By the 1980s the cathedral had fallen into a state of disrepair. The interior layout of the building was also unsuitable for the new Catholic liturgy. When it became clear that the planned Holy Name Cathedral, the construction of which had never proceeded beyond the completion of its crypt in 1934, would not proceed, it was decided that St Stephen's and its grounds would undergo major refurbishment which would involve preserving the fabric of the building but replacing all furnishings and interior fittings. As part of the refurbishment the cathedral grounds were enlarged and a carpark was built under the extended east end of the cathedral. The last stage of the cathedral restoration was completed in 2000 when the Jubilee Pipe Organ was installed above the sanctuary.

==Cathedral grounds==
In addition to the cathedral, the site contains numerous buildings that support the cathedral and the Archdiocese of Brisbane.

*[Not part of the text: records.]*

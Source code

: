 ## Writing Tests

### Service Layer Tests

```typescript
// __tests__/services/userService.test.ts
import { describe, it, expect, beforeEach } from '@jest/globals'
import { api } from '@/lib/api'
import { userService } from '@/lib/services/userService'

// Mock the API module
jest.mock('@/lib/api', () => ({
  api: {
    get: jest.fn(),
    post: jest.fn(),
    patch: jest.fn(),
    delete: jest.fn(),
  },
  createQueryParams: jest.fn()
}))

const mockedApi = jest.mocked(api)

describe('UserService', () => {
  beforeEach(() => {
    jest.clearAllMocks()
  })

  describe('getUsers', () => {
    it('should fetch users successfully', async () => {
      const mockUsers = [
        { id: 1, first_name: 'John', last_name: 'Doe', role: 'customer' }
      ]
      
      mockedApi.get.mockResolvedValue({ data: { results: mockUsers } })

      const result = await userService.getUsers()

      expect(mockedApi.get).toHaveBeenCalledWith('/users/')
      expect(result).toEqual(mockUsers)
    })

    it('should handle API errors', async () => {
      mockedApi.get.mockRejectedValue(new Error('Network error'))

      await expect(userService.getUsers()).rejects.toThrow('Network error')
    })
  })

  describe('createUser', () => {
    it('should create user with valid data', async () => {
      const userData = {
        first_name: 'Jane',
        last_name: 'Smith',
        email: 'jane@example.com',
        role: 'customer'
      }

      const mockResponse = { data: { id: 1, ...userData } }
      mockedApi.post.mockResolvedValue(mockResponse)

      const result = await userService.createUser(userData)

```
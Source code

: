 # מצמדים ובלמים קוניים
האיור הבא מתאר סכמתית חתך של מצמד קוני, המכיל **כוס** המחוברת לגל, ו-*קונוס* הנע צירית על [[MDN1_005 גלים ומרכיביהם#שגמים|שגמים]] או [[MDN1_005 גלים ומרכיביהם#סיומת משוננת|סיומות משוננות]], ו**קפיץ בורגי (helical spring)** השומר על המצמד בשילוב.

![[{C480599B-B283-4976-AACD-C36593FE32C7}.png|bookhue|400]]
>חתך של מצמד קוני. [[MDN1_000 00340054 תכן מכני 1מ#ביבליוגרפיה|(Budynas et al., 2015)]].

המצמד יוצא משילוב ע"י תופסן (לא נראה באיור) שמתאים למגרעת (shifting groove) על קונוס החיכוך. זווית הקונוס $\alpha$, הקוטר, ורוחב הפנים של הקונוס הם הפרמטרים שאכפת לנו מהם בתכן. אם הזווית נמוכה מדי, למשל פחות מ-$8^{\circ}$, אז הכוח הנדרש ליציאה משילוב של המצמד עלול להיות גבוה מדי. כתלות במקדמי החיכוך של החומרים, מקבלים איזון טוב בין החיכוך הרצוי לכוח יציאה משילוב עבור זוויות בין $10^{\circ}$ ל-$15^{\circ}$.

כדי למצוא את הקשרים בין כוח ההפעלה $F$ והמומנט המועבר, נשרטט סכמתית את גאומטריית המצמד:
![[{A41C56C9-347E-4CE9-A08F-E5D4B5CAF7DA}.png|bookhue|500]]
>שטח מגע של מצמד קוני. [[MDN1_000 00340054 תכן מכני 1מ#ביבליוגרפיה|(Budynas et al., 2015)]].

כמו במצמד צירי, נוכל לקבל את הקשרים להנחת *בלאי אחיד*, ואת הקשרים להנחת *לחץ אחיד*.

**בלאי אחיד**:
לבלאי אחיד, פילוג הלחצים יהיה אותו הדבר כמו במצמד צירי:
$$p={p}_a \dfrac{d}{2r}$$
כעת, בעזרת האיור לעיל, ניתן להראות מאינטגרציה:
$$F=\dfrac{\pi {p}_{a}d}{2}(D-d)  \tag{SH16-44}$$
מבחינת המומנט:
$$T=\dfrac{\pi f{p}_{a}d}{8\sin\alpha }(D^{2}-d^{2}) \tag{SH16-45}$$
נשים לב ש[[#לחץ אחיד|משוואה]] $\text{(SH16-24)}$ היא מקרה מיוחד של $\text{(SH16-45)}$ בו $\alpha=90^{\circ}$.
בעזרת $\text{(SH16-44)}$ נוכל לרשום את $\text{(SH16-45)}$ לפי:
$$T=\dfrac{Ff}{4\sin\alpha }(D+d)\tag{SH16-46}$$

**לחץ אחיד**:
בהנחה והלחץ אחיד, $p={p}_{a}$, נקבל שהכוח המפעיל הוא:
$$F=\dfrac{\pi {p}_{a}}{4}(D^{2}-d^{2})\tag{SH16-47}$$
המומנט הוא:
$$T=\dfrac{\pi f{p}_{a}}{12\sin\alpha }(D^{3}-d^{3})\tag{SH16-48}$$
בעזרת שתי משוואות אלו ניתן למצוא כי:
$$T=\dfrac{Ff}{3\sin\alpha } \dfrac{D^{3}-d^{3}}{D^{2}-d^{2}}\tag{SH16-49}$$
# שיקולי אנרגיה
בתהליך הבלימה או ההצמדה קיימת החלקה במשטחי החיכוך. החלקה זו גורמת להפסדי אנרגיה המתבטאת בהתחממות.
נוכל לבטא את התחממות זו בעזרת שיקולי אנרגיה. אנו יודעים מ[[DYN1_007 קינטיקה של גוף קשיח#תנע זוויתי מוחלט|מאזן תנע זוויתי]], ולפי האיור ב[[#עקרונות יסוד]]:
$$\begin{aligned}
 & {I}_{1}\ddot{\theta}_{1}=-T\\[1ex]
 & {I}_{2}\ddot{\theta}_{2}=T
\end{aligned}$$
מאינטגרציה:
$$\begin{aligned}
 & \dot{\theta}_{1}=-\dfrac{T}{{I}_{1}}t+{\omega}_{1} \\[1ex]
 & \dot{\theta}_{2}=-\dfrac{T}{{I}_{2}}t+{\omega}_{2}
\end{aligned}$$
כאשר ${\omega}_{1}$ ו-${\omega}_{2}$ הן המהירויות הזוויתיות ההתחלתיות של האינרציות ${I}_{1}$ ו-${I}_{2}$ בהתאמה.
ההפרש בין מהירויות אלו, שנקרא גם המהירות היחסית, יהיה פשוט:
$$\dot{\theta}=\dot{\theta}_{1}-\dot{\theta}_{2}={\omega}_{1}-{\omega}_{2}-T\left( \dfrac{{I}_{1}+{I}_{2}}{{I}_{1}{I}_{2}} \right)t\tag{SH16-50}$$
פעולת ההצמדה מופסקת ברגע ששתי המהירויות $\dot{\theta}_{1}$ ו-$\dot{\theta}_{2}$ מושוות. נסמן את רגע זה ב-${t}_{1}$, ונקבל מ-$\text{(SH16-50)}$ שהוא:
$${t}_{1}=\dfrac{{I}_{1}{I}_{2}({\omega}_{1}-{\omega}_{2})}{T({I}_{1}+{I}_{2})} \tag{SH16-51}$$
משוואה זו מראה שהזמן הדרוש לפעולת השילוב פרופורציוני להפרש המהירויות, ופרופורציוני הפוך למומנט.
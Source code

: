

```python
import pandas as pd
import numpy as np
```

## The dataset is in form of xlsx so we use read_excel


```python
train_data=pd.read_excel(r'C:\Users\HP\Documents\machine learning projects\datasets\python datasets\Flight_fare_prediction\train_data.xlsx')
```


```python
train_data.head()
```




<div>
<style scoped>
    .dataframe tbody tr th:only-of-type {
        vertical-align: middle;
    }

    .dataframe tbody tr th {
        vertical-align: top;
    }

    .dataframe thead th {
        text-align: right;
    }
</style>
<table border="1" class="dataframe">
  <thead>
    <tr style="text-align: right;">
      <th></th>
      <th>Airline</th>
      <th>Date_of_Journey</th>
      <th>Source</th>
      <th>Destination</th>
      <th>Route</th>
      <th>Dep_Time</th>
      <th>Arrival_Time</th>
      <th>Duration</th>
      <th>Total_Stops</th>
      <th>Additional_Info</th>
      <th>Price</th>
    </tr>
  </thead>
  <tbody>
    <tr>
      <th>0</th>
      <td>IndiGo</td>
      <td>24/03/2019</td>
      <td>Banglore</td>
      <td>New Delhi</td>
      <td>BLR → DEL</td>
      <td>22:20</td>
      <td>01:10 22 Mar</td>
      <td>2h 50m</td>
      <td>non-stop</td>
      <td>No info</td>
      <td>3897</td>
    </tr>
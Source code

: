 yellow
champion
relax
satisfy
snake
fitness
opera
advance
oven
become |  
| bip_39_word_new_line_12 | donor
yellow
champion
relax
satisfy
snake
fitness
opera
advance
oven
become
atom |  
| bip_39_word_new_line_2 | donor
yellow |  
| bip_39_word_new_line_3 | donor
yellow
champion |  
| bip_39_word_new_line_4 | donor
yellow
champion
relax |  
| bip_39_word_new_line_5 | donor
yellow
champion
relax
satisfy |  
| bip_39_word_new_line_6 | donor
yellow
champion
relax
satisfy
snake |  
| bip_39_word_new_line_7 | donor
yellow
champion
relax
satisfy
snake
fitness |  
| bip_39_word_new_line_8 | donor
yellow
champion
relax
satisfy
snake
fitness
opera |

St Stephen's Chapel (also known as Old St Stephen's Church) stands immediately to the south-west of the cathedral. The chapel was designed by English architect Augustus Pugin and built between 1847 and 1850. The first Mass was celebrated in the completed building on 12 May 1850. In June 1859 it became the cathedral for the first Bishop of Brisbane. It is the oldest Catholic church in Queensland.

Old St Stephen's School is a three level building facing Charlotte Street. This building was the location of St Stephen's School until the 1960s. The building now contains offices for the Archdiocese of Brisbane.

The Francis Rush Centre was completed in July 2005. The two storey building is the location for the cathedral's administration centre, the offices of the bishops, the choir room and several function and meeting rooms. A new under cover outdoor liturgical space was constructed as part of this development and facilitates special liturgies such as the Easter Vigil and Palm Sunday.